Full-Dose PET Image Estimation from Low-Dose PET Image Using Deep Learning: a Pilot Study

Sydney Kaplan 1,2,, Yang-Ming Zhu 1,3
PMCID: PMC6737135  PMID: 30402670

Abstract

Positron emission tomography (PET) imaging is an effective tool used in determining disease stage and lesion malignancy; however, radiation exposure to patients and technicians during PET scans continues to draw concern. One way to minimize radiation exposure is to reduce the dose of radioactive tracer administered in order to obtain the scan. Yet, low-dose images are inherently noisy and have poor image quality making them difficult to read. This paper proposes the use of a deep learning model that takes specific image features into account in the loss function to denoise low-dose PET image slices and estimate their full-dose image quality equivalent. Testing on low-dose image slices indicates a significant improvement in image quality that is comparable to the ground truth full–dose image slices. Additionally, this approach can lower the cost of conducting a PET scan since less radioactive material is required per scan, which may promote the usage of PET scans for medical diagnosis.

Keywords: Deep learning, Denoising, Image estimation, Low-dose, PET

Introduction

PET images are used in oncology for evaluating lesion malignancy, disease stage, and treatment monitoring [13]. In order to obtain PET images, patients are injected with a standard dose of radioactive tracer prior to scanning. The concentration of radioactive uptake is measured and reconstructed by the scanner, which is then used to produce images. The primary method for diagnosis is visual inspection of the images, though radiologists often use the standard uptake value (SUV) of a lesion to supplement their findings [4]. PET imaging, however, uses radioactive tracers for lesion detection, and there is a growing concern over the amount of radiation patients and technicians are exposed to during these scans [5]. Exposure to high levels of radiation can result in an increased risk of cancer developing. Thus, there is a desire to reduce the dose of radioactive tracer with which the patients are injected to minimize radiation exposure. Unfortunately, lower doses of radioactive tracer result in a significant image quality degradation, so higher doses are generally administered in clinical practice.
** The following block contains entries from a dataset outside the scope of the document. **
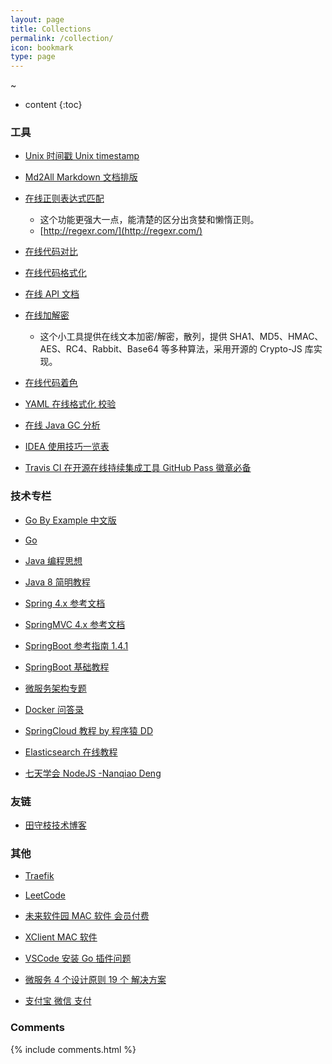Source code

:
 ```yaml
---
layout: page
title: Collections
permalink: /collection/
icon: bookmark
type: page
---
```

~
- content
  {:toc}

### 工具

- [Unix 时间戳 Unix timestamp](http://tool.chinaz.com/Tools/unixtime.aspx)

- [Md2All Markdown 文档排版](http://md.aclickall.com/)

- [在线正则表达式匹配](https://regex101.com/)

  - 这个功能更强大一点，能清楚的区分出贪婪和懒惰正则。
  - [http://regexr.com/](http://regexr.com/)

- [在线代码对比](http://tool.oschina.net/diff)

- [在线代码格式化](http://tool.oschina.net/codeformat/xml/)

- [在线 API 文档](http://tool.oschina.net/apidocs)

- [在线加解密](http://tool.oschina.net/encrypt)

  - 这个小工具提供在线文本加密/解密，散列，提供 SHA1、MD5、HMAC、AES、RC4、Rabbit、Base64 等多种算法，采用开源的 Crypto-JS 库实现。

- [在线代码着色](http://tool.oschina.net/highlight)

- [YAML 在线格式化 校验](http://www.yamllint.com/)

- [在线 Java GC 分析](http://gceasy.io/)

- [IDEA 使用技巧一览表](https://blog.csdn.net/u013792648/article/details/51085321)

- [Travis CI 在开源在线持续集成工具 GitHub Pass 徽章必备](https://travis-ci.org)

### 技术专栏

- [Go By Example 中文版](https://gobyexample.xgwang.me/)

- [Go](https://golang.google.cn/)

- [Java 编程思想](http://blog.didispace.com/books/think-in-java/)

- [Java 8 简明教程](http://blog.didispace.com/books/java8-tutorial/s)

- [Spring 4.x 参考文档](http://blog.didispace.com/books/spring-framework-4-reference/)

- [SpringMVC 4.x 参考文档](http://blog.didispace.com/books/spring-mvc-4-tutorial/)

- [SpringBoot 参考指南 1.4.1](http://blog.didispace.com/books/spring-boot-reference/)

- [SpringBoot 基础教程](http://blog.didispace.com/Spring-Boot%E5%9F%BA%E7%A1%80%E6%95%99%E7%A8%8B/)

- [微服务架构专题](http://blog.didispace.com/micro-serivces-arch/)

- [Docker 问答录](https://blog.lab99.org/post/docker-2016-07-14-faq.html)

- [SpringCloud 教程 by 程序猿 DD](http://blog.didispace.com/Spring-Cloud%E5%9F%BA%E7%A1%80%E6%95%99%E7%A8%8B/)

- [Elasticsearch 在线教程](https://www.sojson.com/tag_elasticsearch.html)

- [七天学会 NodeJS -Nanqiao Deng](https://nqdeng.github.io/7-days-nodejs)

### 友链

- [田守枝技术博客](http://www.tianshouzhi.com/#)

### 其他

- [Traefik](http://traefik.cn/)

- [LeetCode](https://leetcode-cn.com/problemset/all/)

- [未来软件园 MAC 软件 会员付费](http://www.orsoon.com/)

- [XClient MAC 软件](https://xclient.info/)

- [VSCode 安装 Go 插件问题](https://blog.csdn.net/aspace123/article/details/81270556)

- [微服务 4 个设计原则 19 个 解决方案](http://server.51cto.com/Micro-551054.htm)

- [支付宝 微信 支付](http://blog.leanote.com/post/programhacker/Java-%E6%94%AF%E4%BB%98%E5%AE%9D-%E5%BE%AE%E4%BF%A1%E6%94%AF%E4%BB%98)

### Comments

{% include comments.html %}
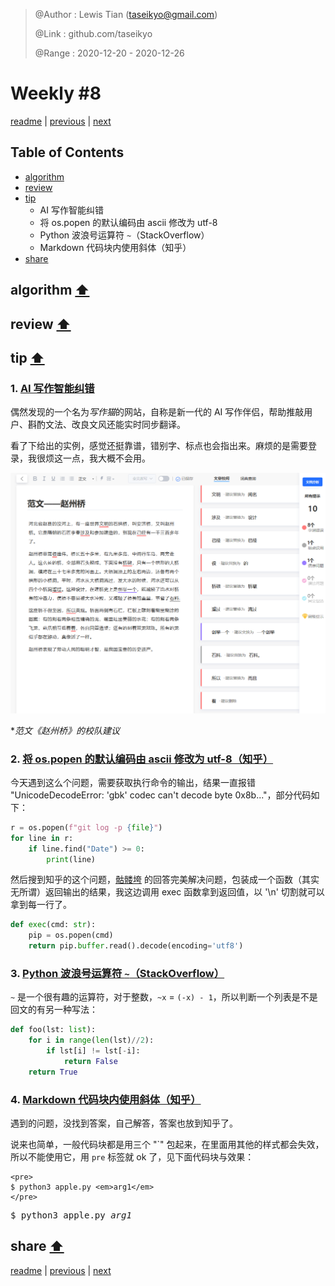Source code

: > @Author  : Lewis Tian (taseikyo@gmail.com)
>
> @Link    : github.com/taseikyo
>
> @Range   : 2020-12-20 - 2020-12-26

# Weekly #8

[readme](../README.md) | [previous](202012W3.md) | [next](202012W5.md)

## Table of Contents

- [algorithm](#algorithm-)
- [review](#review-)
- [tip](#tip-)
	- AI 写作智能纠错
	- 将 os.popen 的默认编码由 ascii 修改为 utf-8
	- Python 波浪号运算符 `~`（StackOverflow）
	- Markdown 代码块内使用斜体（知乎）
- [share](#share-)

## algorithm [⬆](#weekly-8)

## review [⬆](#weekly-8)

## tip [⬆](#weekly-8)

### 1. [AI 写作智能纠错](https://xiezuocat.com)

偶然发现的一个名为*写作猫*的网站，自称是新一代的 AI 写作伴侣，帮助推敲用户、斟酌文法、改良文风还能实时同步翻译。

看了下给出的实例，感觉还挺靠谱，错别字、标点也会指出来。麻烦的是需要登录，我很烦这一点，我大概不会用。

![写作猫](../images/w8-tip-1.png)

\**范文《赵州桥》的校队建议*

### 2. [将 os.popen 的默认编码由 ascii 修改为 utf-8（知乎）](https://www.zhihu.com/question/279037180)

今天遇到这么个问题，需要获取执行命令的输出，结果一直报错 "UnicodeDecodeError: 'gbk' codec can't decode byte 0x8b..."，部分代码如下：

```Python
r = os.popen(f"git log -p {file}")
for line in r:
	if line.find("Date") >= 0:
		print(line)
```

然后搜到知乎的这个问题，[骷髅垮](https://www.zhihu.com/people/kang-ze-nan) 的回答完美解决问题，包装成一个函数（其实无所谓）返回输出的结果，我这边调用 exec 函数拿到返回值，以 '\n' 切割就可以拿到每一行了。

```Python
def exec(cmd: str):
	pip = os.popen(cmd)
	return pip.buffer.read().decode(encoding='utf8')
```

### 3. [Python 波浪号运算符 `~`（StackOverflow）](https://stackoverflow.com/questions/8305199/the-tilde-operator-in-python)

`~` 是一个很有趣的运算符，对于整数，`~x` = `(-x) - 1`，所以判断一个列表是不是回文的有另一种写法：

```Python
def foo(lst: list):
	for i in range(len(lst)//2):
		if lst[i] != lst[-i]:
			return False
	return True
```

### 4. [Markdown 代码块内使用斜体（知乎）](https://www.zhihu.com/question/56472352/answer/1631761942)

遇到的问题，没找到答案，自己解答，答案也放到知乎了。

说来也简单，一般代码块都是用三个 "\`" 包起来，在里面用其他的样式都会失效，所以不能使用它，用 `pre` 标签就 ok 了，见下面代码块与效果：

```
<pre>
$ python3 apple.py <em>arg1</em>
</pre>
```

<pre>
$ python3 apple.py <em>arg1</em>
</pre>

## share [⬆](#weekly-8)

[readme](../README.md) | [previous](202012W3.md) | [next](202012W5.md)
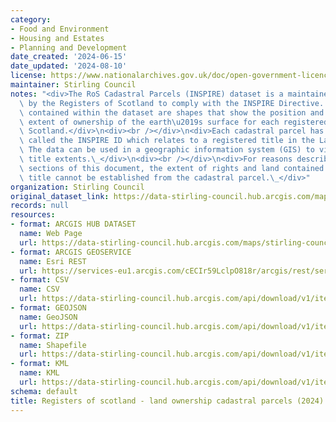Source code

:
 ```yaml
---
category:
- Food and Environment
- Housing and Estates
- Planning and Development
date_created: '2024-06-15'
date_updated: '2024-08-10'
license: https://www.nationalarchives.gov.uk/doc/open-government-licence/version/3/
maintainer: Stirling Council
notes: "<div>The RoS Cadastral Parcels (INSPIRE) dataset is a maintained and produced\
  \ by the Registers of Scotland to comply with the INSPIRE Directive. The polygons\
  \ contained within the dataset are shapes that show the position and indicative\
  \ extent of ownership of the earth\u2019s surface for each registered property in\
  \ Scotland.</div>\n<div><br /></div>\n<div>Each cadastral parcel has a unique identifier\
  \ called the INSPIRE ID which relates to a registered title in the Land Register.\
  \ The data can be used in a geographic information system (GIS) to view and query\
  \ title extents.\_</div>\n<div><br /></div>\n<div>For reasons described in further\
  \ sections of this document, the extent of rights and land contained within a registered\
  \ title cannot be established from the cadastral parcel.\_</div>"
organization: Stirling Council
original_dataset_link: https://data-stirling-council.hub.arcgis.com/maps/stirling-council::registers-of-scotland-land-ownership-cadastral-parcels-2024-1
records: null
resources:
- format: ARCGIS HUB DATASET
  name: Web Page
  url: https://data-stirling-council.hub.arcgis.com/maps/stirling-council::registers-of-scotland-land-ownership-cadastral-parcels-2024-1
- format: ARCGIS GEOSERVICE
  name: Esri REST
  url: https://services-eu1.arcgis.com/cECIr59LclpO818r/arcgis/rest/services/ros_cadastral_parcels/FeatureServer/12
- format: CSV
  name: CSV
  url: https://data-stirling-council.hub.arcgis.com/api/download/v1/items/68dba0e4e55349f0b74ad6144ffd187c/csv?layers=12
- format: GEOJSON
  name: GeoJSON
  url: https://data-stirling-council.hub.arcgis.com/api/download/v1/items/68dba0e4e55349f0b74ad6144ffd187c/geojson?layers=12
- format: ZIP
  name: Shapefile
  url: https://data-stirling-council.hub.arcgis.com/api/download/v1/items/68dba0e4e55349f0b74ad6144ffd187c/shapefile?layers=12
- format: KML
  name: KML
  url: https://data-stirling-council.hub.arcgis.com/api/download/v1/items/68dba0e4e55349f0b74ad6144ffd187c/kml?layers=12
schema: default
title: Registers of scotland - land ownership cadastral parcels (2024)
---
```

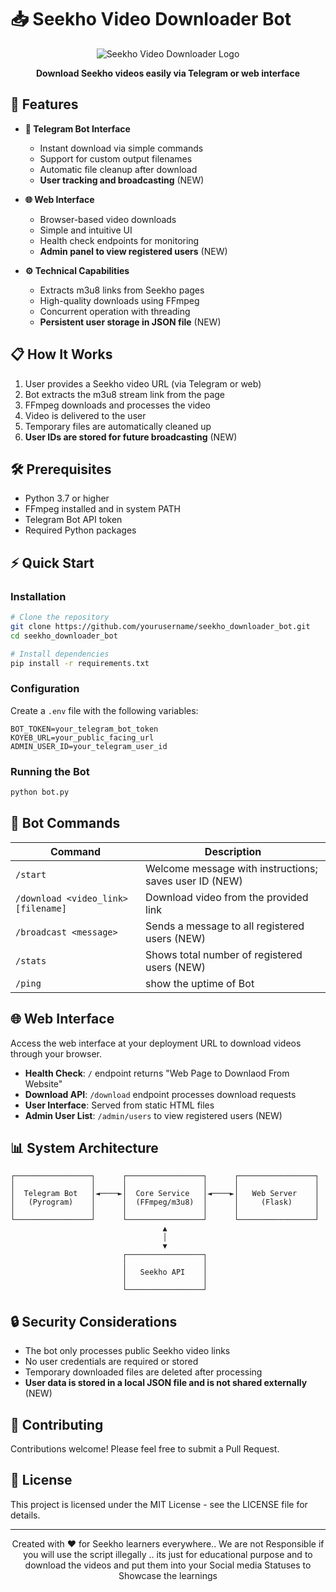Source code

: # 📥 Seekho Video Downloader Bot

<div align="center">
  
<img src="/api/placeholder/400/200" alt="Seekho Video Downloader Logo">

**Download Seekho videos easily via Telegram or web interface**
</div>

## 🚀 Features

- **🤖 Telegram Bot Interface**
  - Instant download via simple commands
  - Support for custom output filenames
  - Automatic file cleanup after download
  - **User tracking and broadcasting** (NEW)

- **🌐 Web Interface**
  - Browser-based video downloads
  - Simple and intuitive UI
  - Health check endpoints for monitoring
  - **Admin panel to view registered users** (NEW)

- **⚙️ Technical Capabilities**
  - Extracts m3u8 links from Seekho pages
  - High-quality downloads using FFmpeg
  - Concurrent operation with threading
  - **Persistent user storage in JSON file** (NEW)

## 📋 How It Works

1. User provides a Seekho video URL (via Telegram or web)
2. Bot extracts the m3u8 stream link from the page
3. FFmpeg downloads and processes the video
4. Video is delivered to the user
5. Temporary files are automatically cleaned up
6. **User IDs are stored for future broadcasting** (NEW)

## 🛠️ Prerequisites

- Python 3.7 or higher
- FFmpeg installed and in system PATH
- Telegram Bot API token
- Required Python packages

## ⚡ Quick Start

### Installation

```bash
# Clone the repository
git clone https://github.com/yourusername/seekho_downloader_bot.git
cd seekho_downloader_bot

# Install dependencies
pip install -r requirements.txt
```

### Configuration

Create a `.env` file with the following variables:
```
BOT_TOKEN=your_telegram_bot_token
KOYEB_URL=your_public_facing_url
ADMIN_USER_ID=your_telegram_user_id
```

### Running the Bot

```bash
python bot.py
```

## 🤖 Bot Commands

| Command | Description |
|---------|-------------|
| `/start` | Welcome message with instructions; saves user ID (NEW) |
| `/download <video_link> [filename]` | Download video from the provided link |
| `/broadcast <message>` | Sends a message to all registered users (NEW) |
| `/stats` | Shows total number of registered users (NEW) |
| `/ping` | show the uptime of Bot |

## 🌐 Web Interface

Access the web interface at your deployment URL to download videos through your browser.

- **Health Check**: `/` endpoint returns "Web Page to Downlaod From Website"
- **Download API**: `/download` endpoint processes download requests
- **User Interface**: Served from static HTML files
- **Admin User List**: `/admin/users` to view registered users (NEW)

## 📊 System Architecture

```
┌─────────────────┐      ┌─────────────────┐      ┌─────────────────┐
│                 │      │                 │      │                 │
│  Telegram Bot   │◄────►│  Core Service   │◄────►│   Web Server    │
│   (Pyrogram)    │      │  (FFmpeg/m3u8)  │      │     (Flask)     │
│                 │      │                 │      │                 │
└─────────────────┘      └─────────────────┘      └─────────────────┘
                                  ▲
                                  │
                                  ▼
                         ┌─────────────────┐
                         │                 │
                         │   Seekho API    │
                         │                 │
                         └─────────────────┘
```

## 🔒 Security Considerations

- The bot only processes public Seekho video links
- No user credentials are required or stored
- Temporary downloaded files are deleted after processing
- **User data is stored in a local JSON file and is not shared externally** (NEW)

## 🤝 Contributing

Contributions welcome! Please feel free to submit a Pull Request.

## 📄 License

This project is licensed under the MIT License - see the LICENSE file for details.

---

<div align="center">
  <p>Created with ❤️ for Seekho learners everywhere.. We are not Responsible if you will use the script illegally .. its just for educational purpose and to download the videos and put them into your Social media Statuses to Showcase the learnings</p>
</div>

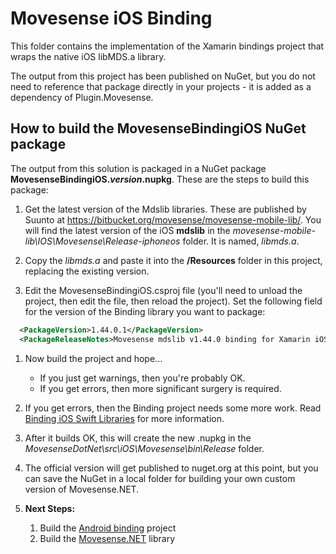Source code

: 
# Movesense iOS Binding

This folder contains the implementation of the Xamarin bindings project that wraps the native iOS libMDS.a library.

The output from this project has been published on NuGet, but you do not need to reference that package directly in your projects - it is added as a dependency of Plugin.Movesense.

## How to build the MovesenseBindingiOS NuGet package

The output from this solution is packaged in a NuGet package **MovesenseBindingiOS.*version*.nupkg**. These are the steps to build this package:

1. Get the latest version of the Mdslib libraries. These are published by Suunto at <https://bitbucket.org/movesense/movesense-mobile-lib/>. You will find the latest version of the iOS **mdslib** in the *movesense-mobile-lib\IOS\Movesense\Release-iphoneos* folder. It is named, *libmds.a*. 

1. Copy the *libmds.a* and paste it into the **/Resources** folder in this project, replacing the existing version.

1. Edit the MovesenseBindingiOS.csproj file (you'll need to unload the project, then edit the file, then reload the project). Set the following field for the version of the Binding library you want to package:

  ```xml
    <PackageVersion>1.44.0.1</PackageVersion>
    <PackageReleaseNotes>Movesense mdslib v1.44.0 binding for Xamarin iOS.</PackageReleaseNotes>
  ```

1. Now build the project and hope...
   * If you just get warnings, then you're probably OK.
   * If you get errors, then more significant surgery is required.

1. If you get errors, then the Binding project needs some more work. Read [Binding iOS Swift Libraries](https://devblogs.microsoft.com/xamarin/binding-ios-swift-libraries/) for more information.

1. After it builds OK, this will create the new .nupkg in the *MovesenseDotNet\src\iOS\Movesense\bin\Release* folder.

1. The official version will get published to nuget.org at this point, but you can save the NuGet in a local folder for building your own custom version of Movesense.NET.

1. **Next Steps:**
   1. Build the [Android binding](../../AndroidBinding/README.md) project
   1. Build the [Movesense.NET](../../Movesensedotnet/README.md) library

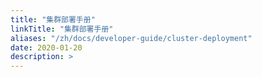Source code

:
 ```yaml
---
title: "集群部署手册"
linkTitle: "集群部署手册"
aliases: "/zh/docs/developer-guide/cluster-deployment"
date: 2020-01-20
description: >
---
```


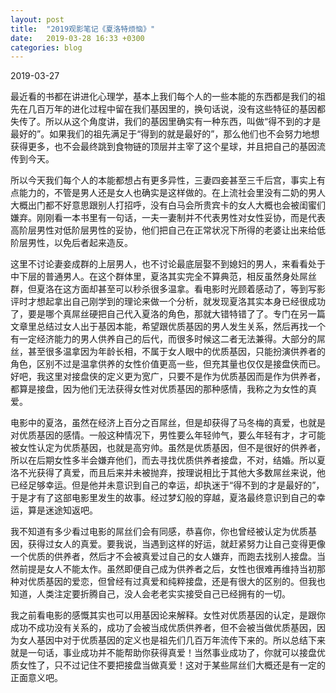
 ```yaml
---
layout: post
title:  "2019观影笔记《夏洛特烦恼》"
date:   2019-03-28 16:33 +0300
categories: blog
---
```


2019-03-27

最近看的书都在讲进化心理学，基本上我们每个人的一些本能的东西都是我们的祖先在几百万年的进化过程中留在我们基因里的，换句话说，没有这些特征的基因都失传了。所以从这个角度讲，我们的基因里确实有一种东西，叫做“得不到的才是最好的”。如果我们的祖先满足于“得到的就是最好的”，那么他们也不会努力地想获得更多，也不会最终跳到食物链的顶层并主宰了这个星球，并且把自己的基因流传到今天。

所以今天我们每个人的本能都想占有更多异性，三妻四妾甚至三千后宫，事实上有点能力的，不管是男人还是女人也确实是这样做的。在上流社会里没有二奶的男人大概出门都不好意思跟别人打招呼，没有白马会所贵宾卡的女人大概也会被闺蜜们嫌弃。刚刚看一本书里有一句话，一夫一妻制并不代表男性对女性妥协，而是代表高阶层男性对低阶层男性的妥协，他们把自己在正常状况下所得的老婆让出来给低阶层男性，以免后者起来造反。

这里不讨论妻妾成群的上层男人，也不讨论最底层娶不到媳妇的男人，来看看处于中下层的普通男人。在这个群体里，夏洛其实完全不算典范，相反虽然身处屌丝群，但夏洛在这方面却甚至可以秒杀很多温拿。看电影时光顾着感动了，等到写影评时才想起拿出自己刚学到的理论来做一个分析，就发现夏洛其实本身已经很成功了，要是哪个真屌丝硬把自己代入夏洛的角色，那就大错特错了了。专门在另一篇文章里总结过女人出于基因本能，希望跟优质基因的男人发生关系，然后再找一个有一定经济能力的男人供养自己的后代，而很多时候这二者无法兼得。大部分的屌丝，甚至很多温拿因为年龄长相，不属于女人眼中的优质基因，只能扮演供养者的角色，区别不过是温拿供养的女性价值更高一些，但充其量也仅仅是接盘侠而已。好吧，我这里对接盘侠的定义更为宽广，只要不是作为优质基因而是作为供养者，都算是接盘，因为他们无法获得女性对优质基因的那种感情，我称之为女性的真爱。

电影中的夏洛，虽然在经济上百分之百屌丝，但是却获得了马冬梅的真爱，也就是对优质基因的感情。一般这种情况下，男性要么年轻帅气，要么年轻有才，才可能被女性认定为优质基因，也就是高穷帅。虽然是优质基因，但不是很好的供养者，所以在后期女性多半会嫌弃他们，而去寻找优质供养者接盘，不对，结婚。所以夏洛不光获得了真爱，而且后来并未被抛弃，按理说相比于其他大多数屌丝来说，他已经足够幸运。但是他并未意识到自己的幸运，却执迷于“得不到的才是最好的”，于是才有了这部电影里发生的故事。经过梦幻般的穿越，夏洛最终意识到自己的幸运，算是迷途知返吧。

我不知道有多少看过电影的屌丝们会有同感，恭喜你，你也曾经被认定为优质基因，获得过女人的真爱。要我说，当遇到这样的好运，就赶紧努力让自己变得更像一个优质的供养者，然后才不会被真爱过自己的女人嫌弃，而跑去找别人接盘。当然前提是女人不能太作。虽然即便自己成为供养者之后，女性也很难再维持当初那种对优质基因的爱恋，但曾经有过真爱和纯粹接盘，还是有很大的区别的。但我也知道，人类注定要折腾自己，没人会老老实实接受自己已经拥有的一切。

我之前看电影的感慨其实也可以用基因论来解释。女性对优质基因的认定，是跟你成功不成功没有关系的，成功了会被当成优质供养者，但不会被当做优质基因，因为女人基因中对于优质基因的定义也是祖先们几百万年流传下来的。所以总结下来就是一句话，事业成功并不能帮助你获得真爱！当然事业成功了，你就可以接盘优质女性了，只不过记住不要把接盘当做真爱！这对于某些屌丝们大概还是有一定的正面意义吧。

<!--end-->
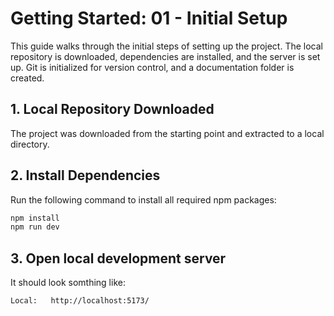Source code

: # Getting Started: 01 - Initial Setup

This guide walks through the initial steps of setting up the project. The local repository is downloaded, dependencies are installed, and the server is set up. Git is initialized for version control, and a documentation folder is created.

## 1. Local Repository Downloaded

The project was downloaded from the starting point and extracted to a local directory. 

## 2. Install Dependencies

Run the following command to install all required npm packages:

```sh
npm install
npm run dev

```
## 3. Open local development server 

It should look somthing like:
```sh 
Local:   http://localhost:5173/
```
While low-dose computed tomography (CT) reconstruction and denoising has seen tremendous success in CT imaging, the work on low-dose PET for any given instrumentation is scarce. Some preliminary efforts have been made toward medical imaging dose reduction, specifically toward denoising low-dose medical images using deep learning [612]. The relationship between the low-dose images and the full-dose images is learned by the model. Xiang et al. proposed using a convolutional neural network (CNN) to predict full-dose PET images from PET/MR images taken at 1/4th of a full dose [6]. Yang et al. addressed the over-smoothing effect of CNNs by using a different loss function than the mean squared error (MSE) during training [7]. Similarly, Wolterink et al. reduced smoothing by implementing a convolutional generative adversarial network (GAN) using low-dose (1/5th of a full dose) CT images to predict full-dose CT images [8]. While the methods mentioned were relatively effective in reducing the noise in low-dose medical images, the resultant images fell short in edge and structure preservation, as well as under or incorrectly textured the images.

In this paper, we propose a residual CNN to estimate full-dose PET images from 1/10th dose PET images that preserves edge and structural details by specifically accounting for them in the loss function during training, and maintains the appropriate natural texture through the features specified in the loss function and by introducing an adversarial discriminator network partway through training. The main contributions of our work include the following:

  1. Applying a low-pass filter to the low-dose image before inputting it into the model to aid training by removing some noise without compromising key structural details.

  2. Using a loss function that combines specific features, namely the gradient and total variation, with the MSE and an adversarial network to ensure the estimated full-dose images preserve edge, structure, and texture details. This becomes particularly important when the training data is scarce.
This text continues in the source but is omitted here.